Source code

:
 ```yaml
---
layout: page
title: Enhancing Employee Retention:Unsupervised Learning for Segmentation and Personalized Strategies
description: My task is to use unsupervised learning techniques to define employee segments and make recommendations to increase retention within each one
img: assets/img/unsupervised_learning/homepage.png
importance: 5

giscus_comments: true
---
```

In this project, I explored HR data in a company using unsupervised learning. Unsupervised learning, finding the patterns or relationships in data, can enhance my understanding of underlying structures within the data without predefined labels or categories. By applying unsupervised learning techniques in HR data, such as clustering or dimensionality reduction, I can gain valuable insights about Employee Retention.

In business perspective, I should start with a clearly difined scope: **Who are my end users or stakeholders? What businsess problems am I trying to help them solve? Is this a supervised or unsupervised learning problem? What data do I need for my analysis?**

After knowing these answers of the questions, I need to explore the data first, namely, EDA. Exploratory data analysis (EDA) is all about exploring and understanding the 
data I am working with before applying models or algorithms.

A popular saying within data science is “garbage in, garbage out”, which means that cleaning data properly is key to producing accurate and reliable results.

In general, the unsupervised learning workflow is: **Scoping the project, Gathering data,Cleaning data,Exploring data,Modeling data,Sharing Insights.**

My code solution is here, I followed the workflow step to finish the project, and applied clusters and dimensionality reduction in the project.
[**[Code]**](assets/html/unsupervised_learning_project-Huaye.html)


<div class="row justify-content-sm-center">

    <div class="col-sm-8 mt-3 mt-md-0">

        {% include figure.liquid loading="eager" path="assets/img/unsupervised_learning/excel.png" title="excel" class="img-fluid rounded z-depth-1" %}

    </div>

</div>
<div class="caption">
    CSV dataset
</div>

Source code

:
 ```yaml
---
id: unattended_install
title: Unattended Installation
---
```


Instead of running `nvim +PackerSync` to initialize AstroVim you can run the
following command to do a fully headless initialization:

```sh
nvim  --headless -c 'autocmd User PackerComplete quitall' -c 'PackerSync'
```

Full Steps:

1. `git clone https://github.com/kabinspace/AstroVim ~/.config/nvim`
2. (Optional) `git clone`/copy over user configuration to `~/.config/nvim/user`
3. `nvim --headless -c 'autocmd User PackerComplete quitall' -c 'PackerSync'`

PROBLEM DESCRIPTION:
Please write out the material word for word from its first line through the line holding "A popular saying", including both, and no line past it.

EXERCISE RESPONSE:
Source code

:
 ```yaml
---
layout: page
title: Enhancing Employee Retention:Unsupervised Learning for Segmentation and Personalized Strategies
description: My task is to use unsupervised learning techniques to define employee segments and make recommendations to increase retention within each one
img: assets/img/unsupervised_learning/homepage.png
importance: 5

giscus_comments: true
---
```

In this project, I explored HR data in a company using unsupervised learning. Unsupervised learning, finding the patterns or relationships in data, can enhance my understanding of underlying structures within the data without predefined labels or categories. By applying unsupervised learning techniques in HR data, such as clustering or dimensionality reduction, I can gain valuable insights about Employee Retention.

In business perspective, I should start with a clearly difined scope: **Who are my end users or stakeholders? What businsess problems am I trying to help them solve? Is this a supervised or unsupervised learning problem? What data do I need for my analysis?**

After knowing these answers of the questions, I need to explore the data first, namely, EDA. Exploratory data analysis (EDA) is all about exploring and understanding the 
data I am working with before applying models or algorithms.

A popular saying within data science is “garbage in, garbage out”, which means that cleaning data properly is key to producing accurate and reliable results.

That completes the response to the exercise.